You are viewing a plain text version of this content. The canonical link for it is here.
Posted to user@storm.apache.org by Rahul Kavale <ka...@gmail.com> on 2015/09/23 21:28:10 UTC

Kafka Spout emitting duplicate messages

Hi all,

I have been using Storm(0.10.0-beta) with Kafka(0.8.2) for building real
time data ingestion system.

The Kafka topic on which input messages arrive, is just having single
partition and replication factor of 1 for the topic.

The problem I am facing is I am seeing duplicate messages read from spouts.

The number of duplicates is same as number of workers/machines I have in
the storm cluster.

When debugged, I found duplicate kafkaSpout instances which are reading
from same topic from Kakfa, below is the config for the spout.
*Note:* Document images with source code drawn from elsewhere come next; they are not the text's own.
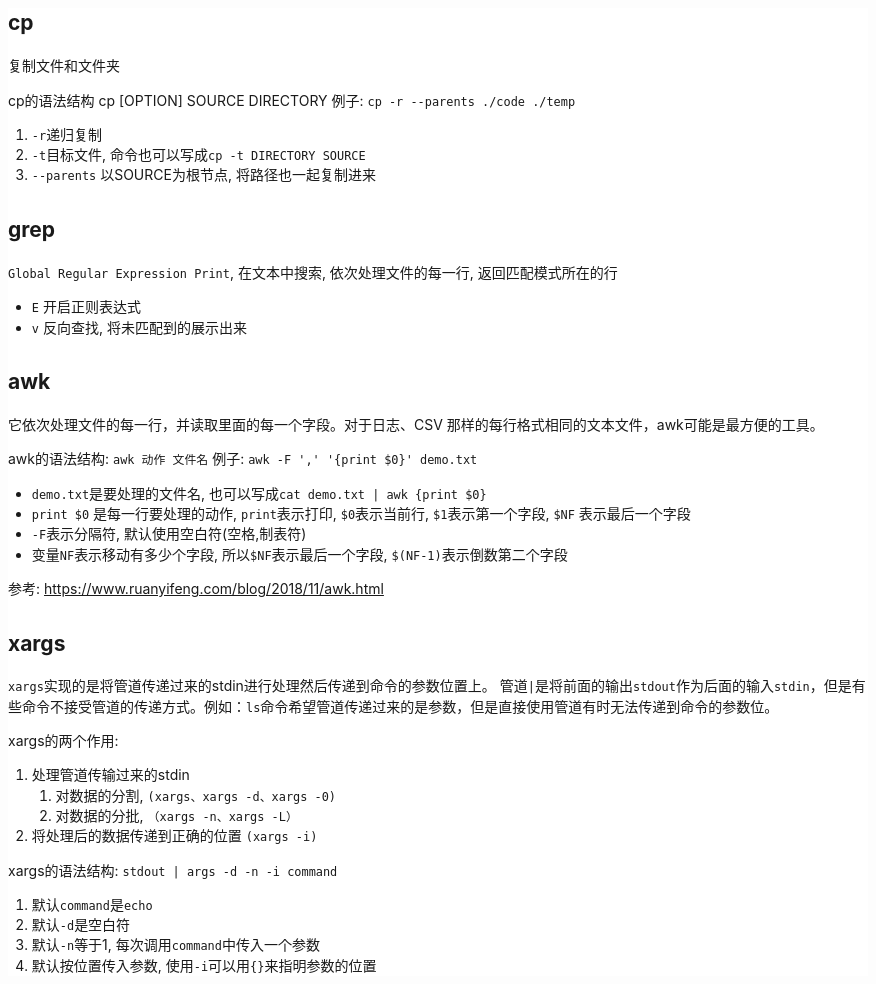 
## cp
复制文件和文件夹

cp的语法结构
cp [OPTION] SOURCE DIRECTORY
例子:
`cp -r --parents ./code ./temp`

1. `-r`递归复制
2. `-t`目标文件, 命令也可以写成`cp -t DIRECTORY SOURCE`
3. `--parents` 以SOURCE为根节点, 将路径也一起复制进来



## grep
`Global Regular Expression Print`, 在文本中搜索, 依次处理文件的每一行, 返回匹配模式所在的行
- `E` 开启正则表达式
- `v` 反向查找, 将未匹配到的展示出来

## awk
它依次处理文件的每一行，并读取里面的每一个字段。对于日志、CSV 那样的每行格式相同的文本文件，awk可能是最方便的工具。

awk的语法结构:
`awk 动作 文件名`
例子:
`awk -F ',' '{print $0}' demo.txt`
- `demo.txt`是要处理的文件名, 也可以写成`cat demo.txt | awk {print $0}`
- `print $0` 是每一行要处理的动作, `print`表示打印, `$0`表示当前行, `$1`表示第一个字段, `$NF` 表示最后一个字段
- `-F`表示分隔符, 默认使用空白符(空格,制表符)
- 变量`NF`表示移动有多少个字段, 所以`$NF`表示最后一个字段, `$(NF-1)`表示倒数第二个字段


参考:
https://www.ruanyifeng.com/blog/2018/11/awk.html







## xargs
`xargs`实现的是将管道传递过来的stdin进行处理然后传递到命令的参数位置上。
管道`|`是将前面的输出`stdout`作为后面的输入`stdin`，但是有些命令不接受管道的传递方式。例如：`ls`命令希望管道传递过来的是参数，但是直接使用管道有时无法传递到命令的参数位。

xargs的两个作用: 
1. 处理管道传输过来的stdin
    1. 对数据的分割, `(xargs、xargs -d、xargs -0)`
    2. 对数据的分批, `（xargs -n、xargs -L）`
2. 将处理后的数据传递到正确的位置 `(xargs -i)`

xargs的语法结构:
`stdout | args -d -n -i command`
1. 默认`command`是`echo`
2. 默认`-d`是空白符
3. 默认`-n`等于1, 每次调用`command`中传入一个参数
3. 默认按位置传入参数, 使用`-i`可以用`{}`来指明参数的位置
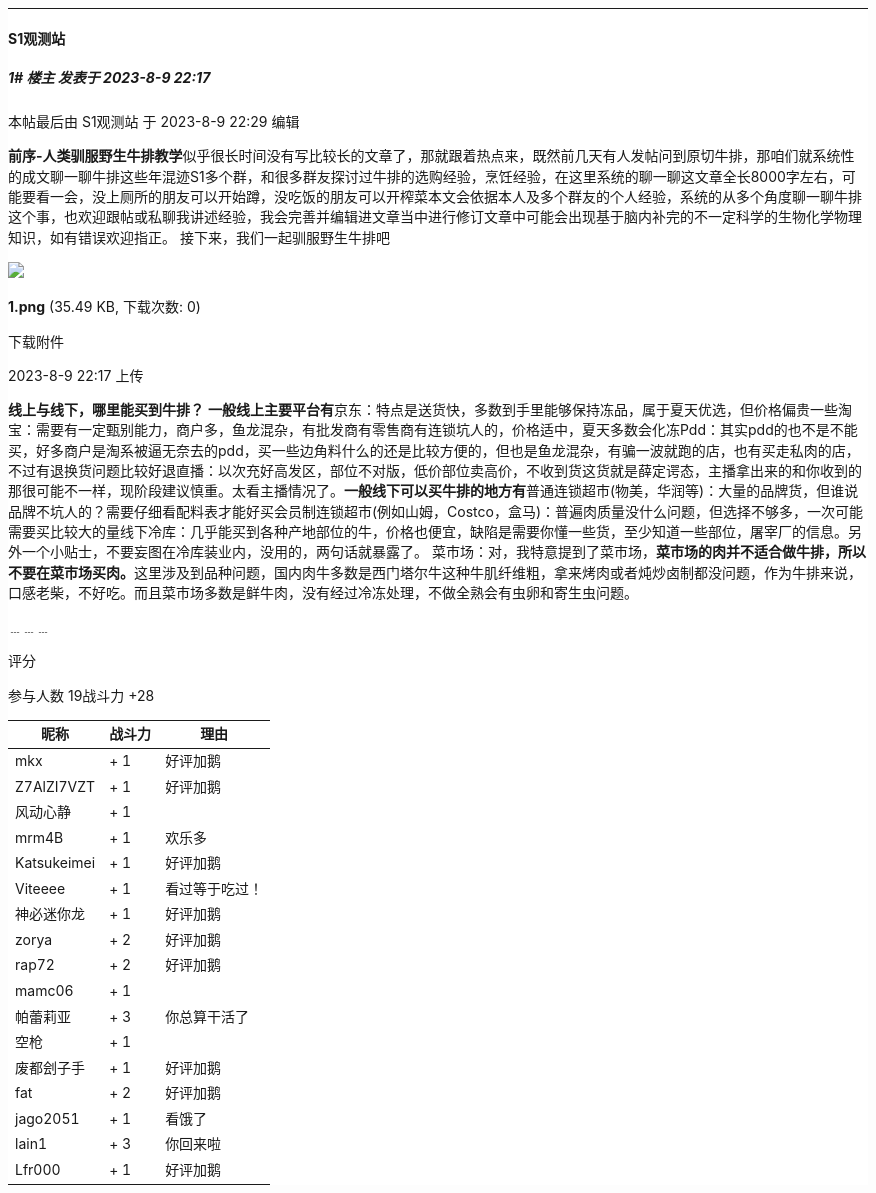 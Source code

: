 
*****

####  S1观测站  
##### 1#       楼主       发表于 2023-8-9 22:17

 本帖最后由 S1观测站 于 2023-8-9 22:29 编辑 

<strong>前序-人类驯服野生牛排教学</strong>似乎很长时间没有写比较长的文章了，那就跟着热点来，既然前几天有人发帖问到原切牛排，那咱们就系统性的成文聊一聊牛排这些年混迹S1多个群，和很多群友探讨过牛排的选购经验，烹饪经验，在这里系统的聊一聊这文章全长8000字左右，可能要看一会，没上厕所的朋友可以开始蹲，没吃饭的朋友可以开榨菜本文会依据本人及多个群友的个人经验，系统的从多个角度聊一聊牛排这个事，也欢迎跟帖或私聊我讲述经验，我会完善并编辑进文章当中进行修订文章中可能会出现基于脑内补完的不一定科学的生物化学物理知识，如有错误欢迎指正。
接下来，我们一起驯服野生牛排吧

<img src="https://img.saraba1st.com/forum/202308/09/221743jg3k93g2glcc9z25.png" referrerpolicy="no-referrer">

<strong>1.png</strong> (35.49 KB, 下载次数: 0)

下载附件

2023-8-9 22:17 上传

<strong>线上与线下，哪里能买到牛排？</strong>
<strong>一般线上主要平台有</strong>京东：特点是送货快，多数到手里能够保持冻品，属于夏天优选，但价格偏贵一些淘宝：需要有一定甄别能力，商户多，鱼龙混杂，有批发商有零售商有连锁坑人的，价格适中，夏天多数会化冻Pdd：其实pdd的也不是不能买，好多商户是淘系被逼无奈去的pdd，买一些边角料什么的还是比较方便的，但也是鱼龙混杂，有骗一波就跑的店，也有买走私肉的店，不过有退换货问题比较好退直播：以次充好高发区，部位不对版，低价部位卖高价，不收到货这货就是薛定谔态，主播拿出来的和你收到的那很可能不一样，现阶段建议慎重。太看主播情况了。<strong>一般线下可以买牛排的地方有</strong>普通连锁超市(物美，华润等)：大量的品牌货，但谁说品牌不坑人的？需要仔细看配料表才能好买会员制连锁超市(例如山姆，Costco，盒马)：普遍肉质量没什么问题，但选择不够多，一次可能需要买比较大的量线下冷库：几乎能买到各种产地部位的牛，价格也便宜，缺陷是需要你懂一些货，至少知道一些部位，屠宰厂的信息。另外一个小贴士，不要妄图在冷库装业内，没用的，两句话就暴露了。
菜市场：对，我特意提到了菜市场，<strong>菜市场的肉并不适合做牛排，所以不要在菜市场买肉。</strong>这里涉及到品种问题，国内肉牛多数是西门塔尔牛这种牛肌纤维粗，拿来烤肉或者炖炒卤制都没问题，作为牛排来说，口感老柴，不好吃。而且菜市场多数是鲜牛肉，没有经过冷冻处理，不做全熟会有虫卵和寄生虫问题。

﹍﹍﹍

评分

 参与人数 19战斗力 +28

|昵称|战斗力|理由|
|----|---|---|
| mkx| + 1|好评加鹅|
| Z7AlZI7VZT| + 1|好评加鹅|
| 风动心静| + 1||
| mrm4B| + 1|欢乐多|
| Katsukeimei| + 1|好评加鹅|
| Viteeee| + 1|看过等于吃过！|
| 神必迷你龙| + 1|好评加鹅|
| zorya| + 2|好评加鹅|
| rap72| + 2|好评加鹅|
| mamc06| + 1||
| 帕蕾莉亚| + 3|你总算干活了|
| 空枪| + 1||
| 废都刽子手| + 1|好评加鹅|
| fat| + 2|好评加鹅|
| jago2051| + 1|看饿了|
| lain1| + 3|你回来啦|
| Lfr000| + 1|好评加鹅|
builder.setSpout(spoutId, new KafkaSpout(kafkaConfig),1)
.setNumTasks(1)
.setMaxTaskParallelism(1)

Even with above config, I can see multiple instances of the spout running
which is consuming from same topic on kafka, resulting in duplicate
messages.

I tried setting number of workers for the topology to 1, as,
config.setNumWorkers(1)

Even with above configuration, there are still 3 instances of the spout
running.

The topology works fine, i.e. no duplicate messages are read from Kafka
topic when it is run in local mode, but duplicate messages are read when
the storm topology is run in distributed mode, even if number of workers
are set to 1 for the topology.

This
<https://groups.google.com/forum/#!searchin/storm-user/kafkaspout/storm-user/vzAlIhAOntw/yo_-rUs8cj0J>
questions
mentions similar problem being solved with using KafkaSpout from
storm-kafka package, unfortunately its not working for me.
Similar
<https://www.quora.com/If-I-increase-the-parallelism-of-a-Kafka-spout-in-my-storm-topology-how-can-I-stop-it-from-reading-the-same-message-in-a-topic-multiple-times>
question
on Quora, says just setting the parallelism hint should work.
Question on stackoverflow
<http://stackoverflow.com/questions/18267834/storm-kafka-multiple-spouts-how-to-share-the-load>
mentions
multiple Kafka Spout achieved with parallelism hint again.

Unfortunately none of the above suggestions are working out for me as
expected.

How can I make sure my KafkaSpout reads no duplicate messages or how can I
create just single instance for the spout?

Thanks & Regards,
Rahul Kavale